Ваше предложение встретиться этим летом доставило мне величайшее удовольствие, тем более что отсутствие Клер заставляет надеяться, что оно осуществимо. Не согласитесь ли Вы приехать и провести с нами лето в нашем уединении, у подножья Пизанских гор? Я живу, как обычно, вдали от общества, которое не смог бы выносить, даже если бы оно выносило меня. Вы легко можете себе представить, какое удовольствие Ваше согласие доставит Мэри и мне. Если Вы приедете, привозите с собой кого угодно и устраивайтесь, как Вам удобно, ибо у нас будет «много места и простора»556. Клер сейчас живет у людей, которые были к ней очень добры и ввели ее в итальянское общество; с ними она, наверное, проведет все это лето, а может быть, останется гораздо дольше. В Пизе ее нет.

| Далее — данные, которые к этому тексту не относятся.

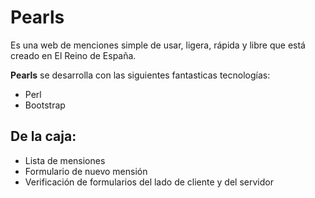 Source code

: # Pearls

Es una web de menciones simple de usar, ligera, rápida y libre que está creado en El Reino de España.

**Pearls** se desarrolla con las siguientes fantasticas tecnologías:

* Perl
* Bootstrap

## De la caja:

* Lista de mensiones
* Formulario de nuevo mensión
* Verificación de formularios del lado de cliente y del servidor
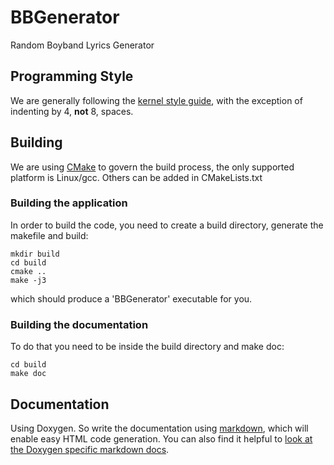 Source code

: BBGenerator
===========

Random Boyband Lyrics Generator

## Programming Style

We are generally following the [kernel style guide](https://www.kernel.org/doc/Documentation/CodingStyle), with the exception of indenting by 4, **not** 8, spaces.

## Building

We are using [CMake](http://www.cmake.org/) to govern the build process, the only supported platform is Linux/gcc. Others can be added in CMakeLists.txt
### Building the application

In order to build the code, you need to create a build directory, generate the makefile and build:

    mkdir build
    cd build
    cmake ..
    make -j3

which should produce a 'BBGenerator' executable for you.

### Building the documentation

To do that you need to be inside the build directory and make doc:

    cd build
    make doc


## Documentation

Using Doxygen. So write the documentation using [markdown](http://daringfireball.net/projects/markdown/syntax), which will enable easy HTML code generation. You can also find it helpful to [look at the Doxygen specific markdown docs](http://www.stack.nl/~dimitri/doxygen/manual/markdown.html).


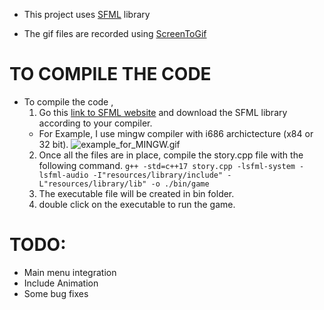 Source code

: * This project uses [SFML](https://www.sfml-dev.org/) library

* The gif files are recorded using [ScreenToGif](https://www.screentogif.com/)

# TO COMPILE THE CODE
 * To compile the code ,
    1. Go this [link to SFML website](https://www.sfml-dev.org/download/sfml/2.5.1/) and download the SFML library according to your compiler.
    * For Example,
        I use mingw compiler with i686 archictecture (x84 or 32 bit).
        ![example_for_MINGW.gif](resources/Videos/example_for_MINGW.gif)
    2. Once all the files are in place, compile the story.cpp file with the following command. `g++ -std=c++17 story.cpp -lsfml-system -lsfml-audio -I"resources/library/include" -L"resources/library/lib" -o ./bin/game`
    3. The executable file will be created in bin folder.
    4. double click on the executable to run the game.
    
# TODO:
 * Main menu integration
 * Include Animation
 * Some bug fixes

Боюсь, что известие о Китсе достоверно557. Хант говорит, что первый приступ отчаяния вызвал у него разрыв кровеносного сосуда, и с этого началась скоротечная чахотка. Нет сомнения, что раздражительность, приведшая к этой катастрофе, сулила ему много страданий в будущем, если бы он остался жить. Однако этот довод не может примирить меня с презрительным и оскорбительным отзывом о человеке за то лишь только, что он писал плохие стихи; или, как Китс, иногда и хорошие стихи в дурном вкусе. Некоторые растения, требующие осторожности при выращивании, могут дать прекрасные цветы, когда достигают зрелости. Ваш пример в этом случае не применим. Вы ощущали в себе довольно сил, чтобы взлететь выше стрел; орел вскоре исчез в поднебесье, которое его взрастило, а глаза стрелявших не выдержали сияния. Что до меня, я, кажется, ненормально равнодушен к подобным похвалам или брани; и это, быть может, лишает меня стимула сделать то, чего я уже не сумею, а именно: написать нечто достойное названия поэзии. Зато благодаря этому счастливому безразличию я еще способен наслаждаться творениями тех, кто сумел; неуспех у читателей еще не превратил меня в бессердечного и злобного критика – эту вторую ступень в иерархии неудавшихся писателей.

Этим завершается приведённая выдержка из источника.